J'entends déjà certains affirmer que le Gouvernement est très engagé sur le sujet, et que La République en marche, se souciant des enfants pauvres, propose déjà la cantine à 1 euro. Nos collègues de la majorité, qui auraient, me dit-on, le souci du bien manger, promettent pour cela 20 % de bio dans les cantines d'ici à 2022. En réalité, ces mesures sont à des années-lumière du nécessaire et de l'urgence à la fois climatique, sanitaire et sociale que j'évoquais il y a quelques instants.

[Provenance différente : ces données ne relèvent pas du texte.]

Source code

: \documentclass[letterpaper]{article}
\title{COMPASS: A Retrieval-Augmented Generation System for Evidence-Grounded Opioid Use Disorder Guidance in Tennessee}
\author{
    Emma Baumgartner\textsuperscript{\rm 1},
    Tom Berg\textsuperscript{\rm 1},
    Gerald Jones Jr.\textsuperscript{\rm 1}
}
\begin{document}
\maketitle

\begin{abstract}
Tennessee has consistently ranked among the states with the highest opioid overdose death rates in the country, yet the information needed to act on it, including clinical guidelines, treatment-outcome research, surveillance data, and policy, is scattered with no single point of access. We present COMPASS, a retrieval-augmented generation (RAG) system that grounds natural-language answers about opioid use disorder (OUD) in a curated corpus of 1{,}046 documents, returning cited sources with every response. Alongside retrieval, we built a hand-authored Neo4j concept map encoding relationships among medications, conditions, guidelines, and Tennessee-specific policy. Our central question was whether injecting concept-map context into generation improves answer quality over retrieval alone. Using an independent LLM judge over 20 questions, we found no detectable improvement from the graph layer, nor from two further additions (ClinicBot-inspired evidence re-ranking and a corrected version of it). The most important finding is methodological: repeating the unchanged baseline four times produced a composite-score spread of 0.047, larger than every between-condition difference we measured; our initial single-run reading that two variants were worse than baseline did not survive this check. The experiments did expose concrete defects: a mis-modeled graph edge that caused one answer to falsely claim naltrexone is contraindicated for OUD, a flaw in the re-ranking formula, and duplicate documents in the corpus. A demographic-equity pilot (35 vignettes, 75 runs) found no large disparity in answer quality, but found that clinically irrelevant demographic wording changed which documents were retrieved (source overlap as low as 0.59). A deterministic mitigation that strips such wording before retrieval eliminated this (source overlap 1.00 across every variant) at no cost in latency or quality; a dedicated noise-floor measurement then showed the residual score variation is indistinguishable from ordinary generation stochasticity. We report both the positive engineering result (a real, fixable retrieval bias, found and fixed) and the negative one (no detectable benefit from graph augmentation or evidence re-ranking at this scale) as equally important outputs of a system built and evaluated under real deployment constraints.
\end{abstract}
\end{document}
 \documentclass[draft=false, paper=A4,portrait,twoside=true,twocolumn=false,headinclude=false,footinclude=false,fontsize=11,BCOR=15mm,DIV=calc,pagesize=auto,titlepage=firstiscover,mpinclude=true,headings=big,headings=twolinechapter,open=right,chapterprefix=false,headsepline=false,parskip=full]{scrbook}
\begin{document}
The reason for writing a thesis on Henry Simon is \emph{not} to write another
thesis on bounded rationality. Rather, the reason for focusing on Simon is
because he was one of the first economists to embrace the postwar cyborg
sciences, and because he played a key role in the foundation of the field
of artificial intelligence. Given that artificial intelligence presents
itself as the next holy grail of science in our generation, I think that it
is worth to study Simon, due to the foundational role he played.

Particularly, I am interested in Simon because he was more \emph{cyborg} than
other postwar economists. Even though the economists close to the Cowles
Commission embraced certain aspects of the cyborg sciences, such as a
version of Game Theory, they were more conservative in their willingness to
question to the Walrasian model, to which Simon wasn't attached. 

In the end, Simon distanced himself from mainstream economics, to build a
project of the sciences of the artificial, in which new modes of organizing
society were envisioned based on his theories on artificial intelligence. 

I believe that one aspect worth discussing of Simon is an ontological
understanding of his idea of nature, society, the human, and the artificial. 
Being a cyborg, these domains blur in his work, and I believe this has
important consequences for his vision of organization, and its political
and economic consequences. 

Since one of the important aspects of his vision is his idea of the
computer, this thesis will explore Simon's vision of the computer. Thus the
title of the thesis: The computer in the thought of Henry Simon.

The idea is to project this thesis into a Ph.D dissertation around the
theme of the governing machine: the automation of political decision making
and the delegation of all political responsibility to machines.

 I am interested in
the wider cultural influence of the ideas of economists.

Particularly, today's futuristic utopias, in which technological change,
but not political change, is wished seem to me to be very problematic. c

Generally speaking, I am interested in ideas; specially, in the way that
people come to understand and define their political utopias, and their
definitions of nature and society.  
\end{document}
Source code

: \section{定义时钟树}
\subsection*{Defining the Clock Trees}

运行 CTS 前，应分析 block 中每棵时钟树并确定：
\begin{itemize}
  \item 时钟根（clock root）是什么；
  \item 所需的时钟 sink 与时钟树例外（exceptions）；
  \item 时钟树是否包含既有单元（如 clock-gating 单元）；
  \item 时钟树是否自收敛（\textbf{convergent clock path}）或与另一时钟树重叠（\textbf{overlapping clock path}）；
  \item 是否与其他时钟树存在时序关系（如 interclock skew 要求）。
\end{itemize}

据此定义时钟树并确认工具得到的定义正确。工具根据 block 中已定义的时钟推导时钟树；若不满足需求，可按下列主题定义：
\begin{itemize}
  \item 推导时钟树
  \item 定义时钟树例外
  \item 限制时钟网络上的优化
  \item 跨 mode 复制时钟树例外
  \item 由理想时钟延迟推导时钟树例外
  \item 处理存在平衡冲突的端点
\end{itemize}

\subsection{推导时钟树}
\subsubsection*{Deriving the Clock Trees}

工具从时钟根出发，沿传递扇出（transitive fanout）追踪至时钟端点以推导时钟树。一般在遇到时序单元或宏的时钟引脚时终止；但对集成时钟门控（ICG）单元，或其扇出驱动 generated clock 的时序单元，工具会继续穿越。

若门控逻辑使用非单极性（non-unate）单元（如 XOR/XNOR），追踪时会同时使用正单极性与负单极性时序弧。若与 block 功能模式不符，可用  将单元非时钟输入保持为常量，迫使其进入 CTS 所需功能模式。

Parlons tout d'abord de la gratuité des cantines. Aujourd'hui, ce sont pas moins de 40 % des enfants issus de milieux très défavorisés qui ne sont pas inscrits à la cantine de leur établissement, et cette proportion atteint même 75 % dans les établissements classés en zone d'éducation prioritaire renforcée (REP+) – de mémoire, seulement 17 % des enfants des milieux plus favorisés ne fréquentent pas la cantine. Au sein des établissements classés en REP, les trois quarts des enfants pauvres ne vont pas à la cantine parce qu'elle est trop chère.

Relevons également que le fait pour un enfant de ne pas manger à la cantine oblige généralement sa mère à rester à la maison pour lui préparer son repas, ce qui empêche de nombreuses femmes de se socialiser et de chercher un emploi. En permettant aux personnes concernées de sortir de cette situation, notre proposition revêt donc un aspect vertueux supplémentaire, relatif à l'égalité hommes-femmes.

Derrière les chiffres, il y a des conséquences graves en termes de santé publique. L'obésité infantile progresse d'année en année sous les coups de boutoir de la malbouffe, de la consommation excessive de viande et des produits ultra-transformés. Les enfants pauvres ont quatre fois plus de chances d'en être victimes que les enfants de milieux socialement favorisés. Sans cantine pour apprendre les bonnes pratiques alimentaires et manger sainement au moins un repas par jour, cela n'est évidemment pas près de s'arranger. C'est pourquoi les pouvoirs publics doivent s'engager fortement pour améliorer la situation.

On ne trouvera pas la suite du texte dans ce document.